First District of Texas




NO. 01-06-00448-CV




UNIVERSITY OF HOUSTON, Appellant



V.



YVONNE MICHELLE DE LUNA, Appellee






On Appeal from the 127th District Court

Harris County, Texas

Trial Court Cause No. 2003-66636


MEMORANDUM OPINION

Appellant, University of Houston ("the University"), appeals from an order denying its plea to the jurisdiction and motion for summary judgment in favor of appellee, Yvonne Michelle De Luna. We determine whether the trial court erred by denying the University's plea to the jurisdiction because its waiver of immunity was excepted under section 101.056 of the Texas Tort Claims Act ("TTCA"). See Tex. Civ. Prac. & Rem. Code Ann. 101.056 (Vernon 2005). We vacate the order denying the University's plea to the jurisdiction and dismiss the suit for want of jurisdiction.

Background

On December 14, 2001, De Luna tripped and fell at the University's Hofheinz Pavilion ("the pavilion") while participating in her graduation ceremony. After receiving her diploma, De Luna was returning to her seat when her foot was caught in a gap between the "platform" and the floor and she fell on her hands and knees. The "platform" was actually a National Collegiate Athletic Association (NCAA) regulation raised wooden basketball court ("raised basketball court") that was constructed in the mid-1980's "consist[ing] of an ash wood playing surface, which was glued, as well as nailed, to two-inch by four-inch wood planks." The raised basketball court was two and one-half inches above the pavilion floor with an exposed gap around the entire court. At the graduation ceremony, the raised basketball court had a non-slip-rubber- membrane material placed over the wood.

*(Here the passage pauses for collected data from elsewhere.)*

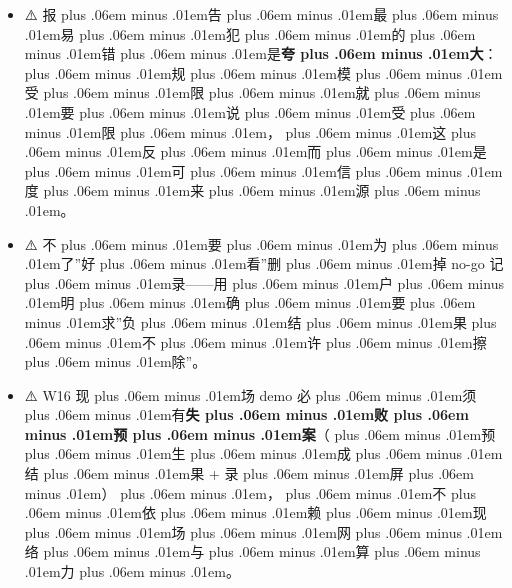 \documentclass[
]{article}
\providecommand{\tightlist}{%
  \setlength{\itemsep}{0pt}\setlength{\parskip}{0pt}}
\def\zh#1{{\zhfont #1}}
\def\sym#1{{\symfont #1}}
\def\zhglue{\hskip0pt plus .06em minus .01em}
\begin{document}
\begin{itemize}
\tightlist
\item
  \sym{⚠️} \zh{报\zhglue 告\zhglue 最\zhglue 易\zhglue 犯\zhglue 的\zhglue 错\zhglue 是}\textbf{\zh{夸\zhglue 大}}\zh{：\zhglue 规\zhglue 模\zhglue 受\zhglue 限\zhglue 就\zhglue 要\zhglue 说\zhglue 受\zhglue 限\zhglue ，\zhglue 这\zhglue 反\zhglue 而\zhglue 是\zhglue 可\zhglue 信\zhglue 度\zhglue 来\zhglue 源\zhglue 。}
\item
  \sym{⚠️} \zh{不\zhglue 要\zhglue 为\zhglue 了}''\zh{好\zhglue 看}''\zh{删\zhglue 掉} no-go \zh{记\zhglue 录}------\zh{用\zhglue 户\zhglue 明\zhglue 确\zhglue 要\zhglue 求}''\zh{负\zhglue 结\zhglue 果\zhglue 不\zhglue 许\zhglue 擦\zhglue 除}''\zh{。}
\item
  \sym{⚠️} W16 \zh{现\zhglue 场} demo \zh{必\zhglue 须\zhglue 有}\textbf{\zh{失\zhglue 败\zhglue 预\zhglue 案}}\zh{（\zhglue 预\zhglue 生\zhglue 成\zhglue 结\zhglue 果} + \zh{录\zhglue 屏\zhglue ）\zhglue ，\zhglue 不\zhglue 依\zhglue 赖\zhglue 现\zhglue 场\zhglue 网\zhglue 络\zhglue 与\zhglue 算\zhglue 力\zhglue 。}
\end{itemize}
\end{document}
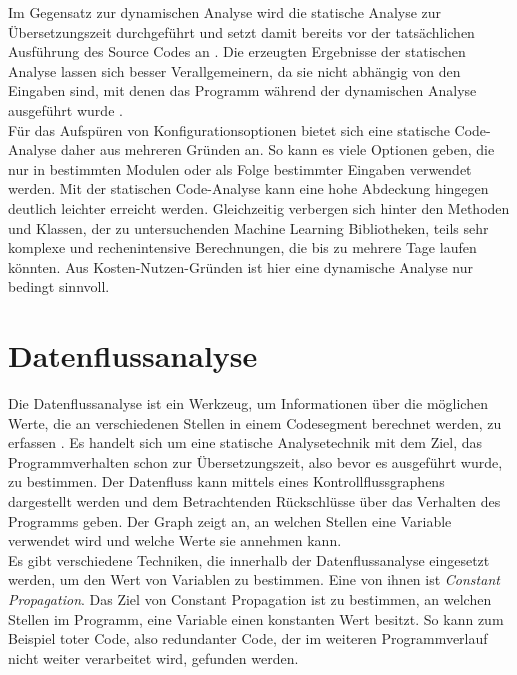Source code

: \documentclass[german,bachelor]{swsLeipzig}
\begin{document}
Im Gegensatz zur dynamischen Analyse wird die statische Analyse zur Übersetzungszeit durchgeführt
und setzt damit bereits vor der tatsächlichen Ausführung des Source Codes an \cite[S. 2]{gomes2009overview}.
Die erzeugten Ergebnisse der statischen Analyse lassen sich besser Verallgemeinern, da sie nicht abhängig von den Eingaben sind,
mit denen das Programm während der dynamischen Analyse ausgeführt wurde \cite[S. 6]{gomes2009overview}.\\

Für das Aufspüren von Konfigurationsoptionen bietet sich eine statische Code-Analyse daher aus mehreren Gründen an.
So kann es viele Optionen geben, die nur in bestimmten Modulen oder als Folge bestimmter Eingaben verwendet werden.
Mit der statischen Code-Analyse kann eine hohe Abdeckung hingegen deutlich leichter erreicht werden.
Gleichzeitig verbergen sich hinter den Methoden und Klassen, der zu untersuchenden Machine Learning Bibliotheken,
teils sehr komplexe und rechenintensive Berechnungen, die bis zu mehrere Tage laufen könnten.
Aus Kosten-Nutzen-Gründen ist hier eine dynamische Analyse nur bedingt sinnvoll.\\

\section{Datenflussanalyse}
Die Datenflussanalyse ist ein Werkzeug, um Informationen über die möglichen Werte, die an verschiedenen
Stellen in einem Codesegment berechnet werden, zu erfassen \cite[S. 1537]{58766}.
Es handelt sich um eine statische Analysetechnik mit dem Ziel, das Programmverhalten schon zur Übersetzungszeit,
also bevor es ausgeführt wurde, zu bestimmen.
Der Datenfluss kann mittels eines Kontrollflussgraphens dargestellt werden und dem Betrachtenden
Rückschlüsse über das Verhalten des Programms geben.
Der Graph zeigt an, an welchen Stellen eine Variable verwendet wird und welche Werte sie annehmen kann.\\

Es gibt verschiedene Techniken, die innerhalb der Datenflussanalyse eingesetzt werden, um den Wert von Variablen zu bestimmen.
Eine von ihnen ist \textit{Constant Propagation}.
Das Ziel von Constant Propagation ist zu bestimmen, an welchen Stellen im Programm, eine Variable einen konstanten Wert besitzt.
So kann zum Beispiel toter Code, also redundanter Code, der im weiteren Programmverlauf nicht weiter verarbeitet wird, gefunden werden.\\
\end{document}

De Luna sued the University on December 8, 2003 alleging, a premises defect. The University filed a plea to the jurisdiction requesting that the trial court dismiss De Luna's claim on the basis that section 101.056 of the TTCA prevented De Luna from recovering damages for her claim because "the University's decision to use the raised platform or basketball court configuration was discretionary." The University also filed traditional and no-evidence motions for summary judgment. The University contended that De Luna's claim should be dismissed because "the evidence show[ed] that no defective condition on the arena floor of the [pavilion] existed to cause [De Luna's] injuries." On April 21, 2006, the trial court denied the University's plea to the jurisdiction and motions for summary judgment.

Standard of Review

On appeal, because the question of subject-matter jurisdiction is a legal question, we review the trial court's ruling on a plea to the jurisdiction under a de novo standard of review. Mayhew v. Town of Sunnyvale, 964 S.W.2d 922, 928 (Tex. 1998).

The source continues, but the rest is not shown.